Masalahnya, ketika kita memberikan kritik terhadap NU dengan segala sikap para pengurusnya, kita selalu dihujat dan dinilai tidak memahami ajaran-ajaran tokoh-tokoh NU, terutama pandangan K.H. Abdurrahman Wahid alias Gus Dur. Misalnya, ketika kita mengatakan bahwa ummat Islam di Jakarta harus memilih pemimpin Mulim, kita lantas diperlawankan dengan pandangan-pandangan Gus Dur. Padahal, tafsiran NU tidak final pada Gus Dur. Bahkan para tokoh NU juga memiliki perbedaan pandangan dengan Gus Dur. Misalnya, Almarhum K. H. Hasyim Muzadi sendiri pada aspek tertentu memiliki pandangan yang berbeda dengan Gus Dur.
Tokoh ulama NU lain yang berseberangan dengan Gus Dur juga banyak. Misalnya, K.H. Kholil Muhammad, Pengasuh Pondok Pesantren Gunung Jati, Jawa Timur, berseberangan dalam hal politik maupun agama. Bahkan, beliau menilau pemikiran Gus Dur berbahaya bagi ummat Islam.

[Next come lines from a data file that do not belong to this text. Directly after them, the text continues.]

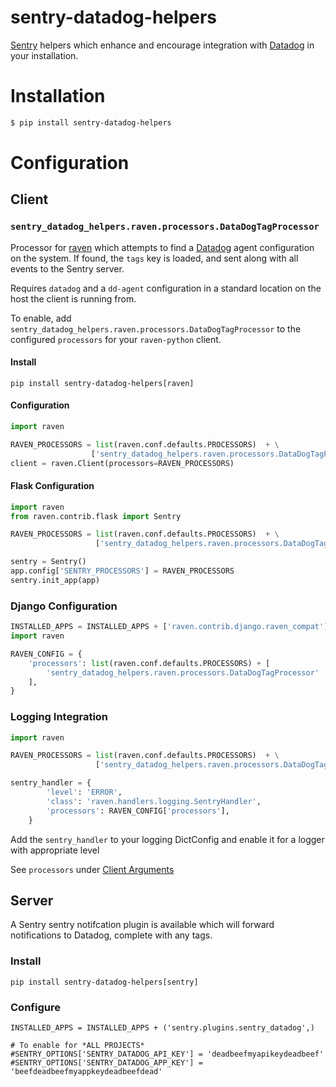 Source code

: sentry-datadog-helpers
======================

[Sentry](https://github.com/getsentry/sentry) helpers which enhance
and encourage integration with [Datadog](https://www.datadoghq.com)
in your installation.

# Installation

```bash
$ pip install sentry-datadog-helpers
```

# Configuration

## Client

### `sentry_datadog_helpers.raven.processors.DataDogTagProcessor`

Processor for [raven](https://github.com/getsentry/raven-python)
which attempts to find a [Datadog](https://www.datadoghq.com)
agent configuration on the system. If found, the `tags` key is
loaded, and sent along with all events to the Sentry server.

Requires `datadog` and a `dd-agent` configuration in a standard
location on the host the client is running from.

To enable, add `sentry_datadog_helpers.raven.processors.DataDogTagProcessor`
to the configured `processors` for your `raven-python` client.

#### Install

`pip install sentry-datadog-helpers[raven]`

#### Configuration

```python
import raven

RAVEN_PROCESSORS = list(raven.conf.defaults.PROCESSORS)  + \
                  ['sentry_datadog_helpers.raven.processors.DataDogTagProcessor']
client = raven.Client(processors=RAVEN_PROCESSORS)
```

#### Flask Configuration

```python
import raven
from raven.contrib.flask import Sentry

RAVEN_PROCESSORS = list(raven.conf.defaults.PROCESSORS)  + \
                   ['sentry_datadog_helpers.raven.processors.DataDogTagProcessor']

sentry = Sentry()
app.config['SENTRY_PROCESSORS'] = RAVEN_PROCESSORS
sentry.init_app(app)
```

### Django Configuration

```python
INSTALLED_APPS = INSTALLED_APPS + ['raven.contrib.django.raven_compat']
import raven

RAVEN_CONFIG = {
    'processors': list(raven.conf.defaults.PROCESSORS) + [
        'sentry_datadog_helpers.raven.processors.DataDogTagProcessor'
    ],
}
```

### Logging Integration

```python
import raven

RAVEN_PROCESSORS = list(raven.conf.defaults.PROCESSORS)  + \
                   ['sentry_datadog_helpers.raven.processors.DataDogTagProcessor']

sentry_handler = {
        'level': 'ERROR',
        'class': 'raven.handlers.logging.SentryHandler',
        'processors': RAVEN_CONFIG['processors'],
    }
```

Add the `sentry_handler` to your logging DictConfig and enable it for a logger with appropriate level

See `processors` under [Client Arguments](https://docs.getsentry.com/hosted/clients/python/advanced/#client-arguments)

## Server

A Sentry sentry notifcation plugin is available which will forward
notifications to Datadog, complete with any tags.

### Install

`pip install sentry-datadog-helpers[sentry]`

### Configure

```
INSTALLED_APPS = INSTALLED_APPS + ('sentry.plugins.sentry_datadog',)

# To enable for *ALL PROJECTS*
#SENTRY_OPTIONS['SENTRY_DATADOG_API_KEY'] = 'deadbeefmyapikeydeadbeef'
#SENTRY_OPTIONS['SENTRY_DATADOG_APP_KEY'] = 'beefdeadbeefmyappkeydeadbeefdead'
```

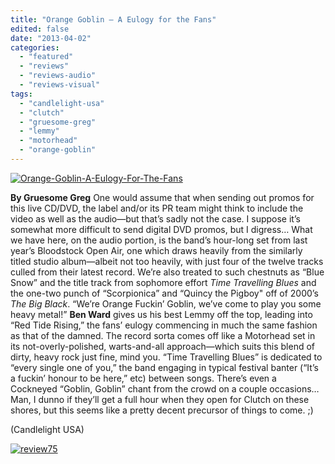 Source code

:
 ```yaml
---
title: "Orange Goblin – A Eulogy for the Fans"
edited: false
date: "2013-04-02"
categories:
  - "featured"
  - "reviews"
  - "reviews-audio"
  - "reviews-visual"
tags:
  - "candlelight-usa"
  - "clutch"
  - "gruesome-greg"
  - "lemmy"
  - "motorhead"
  - "orange-goblin"
---
```


[![Orange-Goblin-A-Eulogy-For-The-Fans](http://www.hellbound.ca/wp-content/uploads/2013/04/Orange-Goblin-A-Eulogy-For-The-Fans-590x590.jpg)](http://www.hellbound.ca/wp-content/uploads/2013/04/Orange-Goblin-A-Eulogy-For-The-Fans.jpg)

**By Gruesome Greg** One would assume that when sending out promos for this live CD/DVD, the label and/or its PR team might think to include the video as well as the audio—but that’s sadly not the case. I suppose it’s somewhat more difficult to send digital DVD promos, but I digress… What we have here, on the audio portion, is the band’s hour-long set from last year’s Bloodstock Open Air, one which draws heavily from the similarly titled studio album—albeit not too heavily, with just four of the twelve tracks culled from their latest record. We’re also treated to such chestnuts as “Blue Snow” and the title track from sophomore effort _Time Travelling Blues_ and the one-two punch of “Scorpionica” and “Quincy the Pigboy" off of 2000’s _The Big Black_. “We’re Orange Fuckin’ Goblin, we’ve come to play you some heavy metal!” **Ben Ward** gives us his best Lemmy off the top, leading into “Red Tide Rising,” the fans’ eulogy commencing in much the same fashion as that of the damned. The record sorta comes off like a Motorhead set in its not-overly-polished, warts-and-all approach—which suits this blend of dirty, heavy rock just fine, mind you. “Time Travelling Blues” is dedicated to “every single one of you,” the band engaging in typical festival banter (“It’s a fuckin’ honour to be here,” etc) between songs. There’s even a Cockneyed “Goblin, Goblin” chant from the crowd on a couple occasions… Man, I dunno if they’ll get a full hour when they open for Clutch on these shores, but this seems like a pretty decent precursor of things to come. ;)

(Candlelight USA)

[![review75](http://www.hellbound.ca/wp-content/uploads/2009/09/review75.png)](http://www.hellbound.ca/wp-content/uploads/2009/09/review75.png)
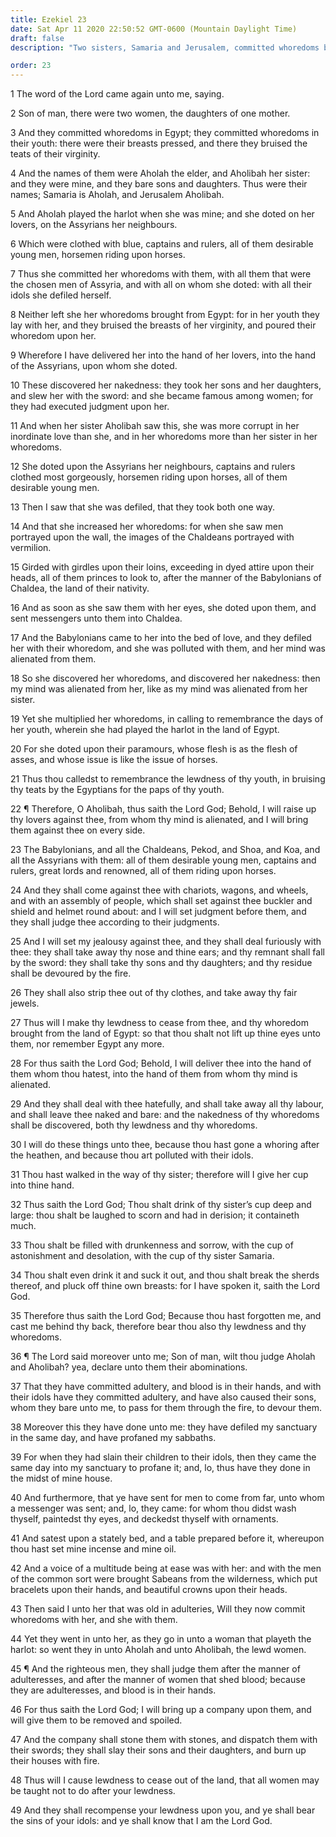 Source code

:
 ```yaml
---
title: Ezekiel 23
date: Sat Apr 11 2020 22:50:52 GMT-0600 (Mountain Daylight Time)
draft: false
description: "Two sisters, Samaria and Jerusalem, committed whoredoms by worshipping idols—Both are destroyed for their lewdness."

order: 23
---
```

    
1 The word of the Lord came again unto me, saying.

2 Son of man, there were two women, the daughters of one mother.

3 And they committed whoredoms in Egypt; they committed whoredoms in their youth: there were their breasts pressed, and there they bruised the teats of their virginity.

4 And the names of them were Aholah the elder, and Aholibah her sister: and they were mine, and they bare sons and daughters. Thus were their names; Samaria is Aholah, and Jerusalem Aholibah.

5 And Aholah played the harlot when she was mine; and she doted on her lovers, on the Assyrians her neighbours.

6 Which were clothed with blue, captains and rulers, all of them desirable young men, horsemen riding upon horses.

7 Thus she committed her whoredoms with them, with all them that were the chosen men of Assyria, and with all on whom she doted: with all their idols she defiled herself.

8 Neither left she her whoredoms brought from Egypt: for in her youth they lay with her, and they bruised the breasts of her virginity, and poured their whoredom upon her.

9 Wherefore I have delivered her into the hand of her lovers, into the hand of the Assyrians, upon whom she doted.

10 These discovered her nakedness: they took her sons and her daughters, and slew her with the sword: and she became famous among women; for they had executed judgment upon her.

11 And when her sister Aholibah saw this, she was more corrupt in her inordinate love than she, and in her whoredoms more than her sister in her whoredoms.

12 She doted upon the Assyrians her neighbours, captains and rulers clothed most gorgeously, horsemen riding upon horses, all of them desirable young men.

13 Then I saw that she was defiled, that they took both one way.

14 And that she increased her whoredoms: for when she saw men portrayed upon the wall, the images of the Chaldeans portrayed with vermilion.

15 Girded with girdles upon their loins, exceeding in dyed attire upon their heads, all of them princes to look to, after the manner of the Babylonians of Chaldea, the land of their nativity.

16 And as soon as she saw them with her eyes, she doted upon them, and sent messengers unto them into Chaldea.

17 And the Babylonians came to her into the bed of love, and they defiled her with their whoredom, and she was polluted with them, and her mind was alienated from them.

18 So she discovered her whoredoms, and discovered her nakedness: then my mind was alienated from her, like as my mind was alienated from her sister.

19 Yet she multiplied her whoredoms, in calling to remembrance the days of her youth, wherein she had played the harlot in the land of Egypt.

20 For she doted upon their paramours, whose flesh is as the flesh of asses, and whose issue is like the issue of horses.

21 Thus thou calledst to remembrance the lewdness of thy youth, in bruising thy teats by the Egyptians for the paps of thy youth.

22 ¶ Therefore, O Aholibah, thus saith the Lord God; Behold, I will raise up thy lovers against thee, from whom thy mind is alienated, and I will bring them against thee on every side.

23 The Babylonians, and all the Chaldeans, Pekod, and Shoa, and Koa, and all the Assyrians with them: all of them desirable young men, captains and rulers, great lords and renowned, all of them riding upon horses.

24 And they shall come against thee with chariots, wagons, and wheels, and with an assembly of people, which shall set against thee buckler and shield and helmet round about: and I will set judgment before them, and they shall judge thee according to their judgments.

25 And I will set my jealousy against thee, and they shall deal furiously with thee: they shall take away thy nose and thine ears; and thy remnant shall fall by the sword: they shall take thy sons and thy daughters; and thy residue shall be devoured by the fire.

26 They shall also strip thee out of thy clothes, and take away thy fair jewels.

27 Thus will I make thy lewdness to cease from thee, and thy whoredom brought from the land of Egypt: so that thou shalt not lift up thine eyes unto them, nor remember Egypt any more.

28 For thus saith the Lord God; Behold, I will deliver thee into the hand of them whom thou hatest, into the hand of them from whom thy mind is alienated.

29 And they shall deal with thee hatefully, and shall take away all thy labour, and shall leave thee naked and bare: and the nakedness of thy whoredoms shall be discovered, both thy lewdness and thy whoredoms.

30 I will do these things unto thee, because thou hast gone a whoring after the heathen, and because thou art polluted with their idols.

31 Thou hast walked in the way of thy sister; therefore will I give her cup into thine hand.

32 Thus saith the Lord God; Thou shalt drink of thy sister’s cup deep and large: thou shalt be laughed to scorn and had in derision; it containeth much.

33 Thou shalt be filled with drunkenness and sorrow, with the cup of astonishment and desolation, with the cup of thy sister Samaria.

34 Thou shalt even drink it and suck it out, and thou shalt break the sherds thereof, and pluck off thine own breasts: for I have spoken it, saith the Lord God.

35 Therefore thus saith the Lord God; Because thou hast forgotten me, and cast me behind thy back, therefore bear thou also thy lewdness and thy whoredoms.

36 ¶ The Lord said moreover unto me; Son of man, wilt thou judge Aholah and Aholibah? yea, declare unto them their abominations.

37 That they have committed adultery, and blood is in their hands, and with their idols have they committed adultery, and have also caused their sons, whom they bare unto me, to pass for them through the fire, to devour them.

38 Moreover this they have done unto me: they have defiled my sanctuary in the same day, and have profaned my sabbaths.

39 For when they had slain their children to their idols, then they came the same day into my sanctuary to profane it; and, lo, thus have they done in the midst of mine house.

40 And furthermore, that ye have sent for men to come from far, unto whom a messenger was sent; and, lo, they came: for whom thou didst wash thyself, paintedst thy eyes, and deckedst thyself with ornaments.

41 And satest upon a stately bed, and a table prepared before it, whereupon thou hast set mine incense and mine oil.

42 And a voice of a multitude being at ease was with her: and with the men of the common sort were brought Sabeans from the wilderness, which put bracelets upon their hands, and beautiful crowns upon their heads.

43 Then said I unto her that was old in adulteries, Will they now commit whoredoms with her, and she with them.

44 Yet they went in unto her, as they go in unto a woman that playeth the harlot: so went they in unto Aholah and unto Aholibah, the lewd women.

45 ¶ And the righteous men, they shall judge them after the manner of adulteresses, and after the manner of women that shed blood; because they are adulteresses, and blood is in their hands.

46 For thus saith the Lord God; I will bring up a company upon them, and will give them to be removed and spoiled.

47 And the company shall stone them with stones, and dispatch them with their swords; they shall slay their sons and their daughters, and burn up their houses with fire.

48 Thus will I cause lewdness to cease out of the land, that all women may be taught not to do after your lewdness.

49 And they shall recompense your lewdness upon you, and ye shall bear the sins of your idols: and ye shall know that I am the Lord God.
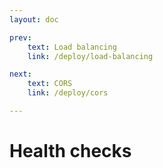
 ```yaml
---
layout: doc

prev:
    text: Load balancing
    link: /deploy/load-balancing

next:
    text: CORS
    link: /deploy/cors

---
```


# Health checks

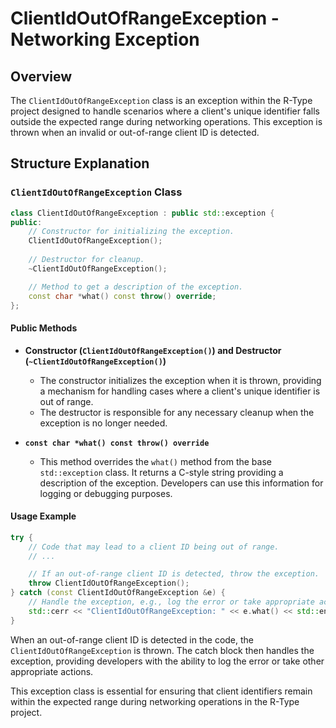 # ClientIdOutOfRangeException - Networking Exception

## Overview

The `ClientIdOutOfRangeException` class is an exception within the R-Type project designed to handle scenarios where a client's unique identifier falls outside the expected range during networking operations. This exception is thrown when an invalid or out-of-range client ID is detected.

## Structure Explanation

### `ClientIdOutOfRangeException` Class

```cpp
class ClientIdOutOfRangeException : public std::exception {
public:
    // Constructor for initializing the exception.
    ClientIdOutOfRangeException();
    
    // Destructor for cleanup.
    ~ClientIdOutOfRangeException();

    // Method to get a description of the exception.
    const char *what() const throw() override;
};
```

#### Public Methods

- **Constructor (`ClientIdOutOfRangeException()`) and Destructor (`~ClientIdOutOfRangeException()`)**
  - The constructor initializes the exception when it is thrown, providing a mechanism for handling cases where a client's unique identifier is out of range.
  - The destructor is responsible for any necessary cleanup when the exception is no longer needed.

- **`const char *what() const throw() override`**
  - This method overrides the `what()` method from the base `std::exception` class. It returns a C-style string providing a description of the exception. Developers can use this information for logging or debugging purposes.

#### Usage Example

```cpp
try {
    // Code that may lead to a client ID being out of range.
    // ...

    // If an out-of-range client ID is detected, throw the exception.
    throw ClientIdOutOfRangeException();
} catch (const ClientIdOutOfRangeException &e) {
    // Handle the exception, e.g., log the error or take appropriate action.
    std::cerr << "ClientIdOutOfRangeException: " << e.what() << std::endl;
}
```

When an out-of-range client ID is detected in the code, the `ClientIdOutOfRangeException` is thrown. The catch block then handles the exception, providing developers with the ability to log the error or take other appropriate actions.

This exception class is essential for ensuring that client identifiers remain within the expected range during networking operations in the R-Type project.
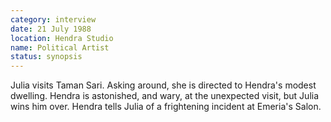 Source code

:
 ```yaml
---
category: interview
date: 21 July 1988
location: Hendra Studio
name: Political Artist
status: synopsis
---
```

Julia visits Taman Sari. Asking around, she is directed to Hendra's modest dwelling. Hendra is astonished, and wary, at the unexpected visit, but Julia wins him over. Hendra tells Julia of a frightening incident at Emeria's Salon. 
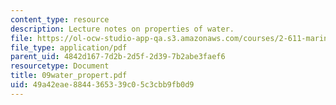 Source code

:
 ```yaml
---
content_type: resource
description: Lecture notes on properties of water.
file: https://ol-ocw-studio-app-qa.s3.amazonaws.com/courses/2-611-marine-power-and-propulsion-fall-2006/49a42eae8844365339c05c3cbb9fb0d9_09water_propert.pdf
file_type: application/pdf
parent_uid: 4842d167-7d2b-2d5f-2d39-7b2abe3faef6
resourcetype: Document
title: 09water_propert.pdf
uid: 49a42eae-8844-3653-39c0-5c3cbb9fb0d9
---
```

Nama Gus Dur memang akhir-akhir ini sering ‘dijual’ dalam Pilkada DKI Jakarta. Ahok dan para pendukungnya berulang kali menyebutkan nama dan pandangan  Gus Dur untuk melegitimasi dirinya melenggang di Pilkada DKI sekaligus untuk mendapatkan simpati masyarakat NU dan ummat Muslim secara keseluruhan. Padahal, Gus Dur memang NU, tapi NU bukan hanya Gus Dur.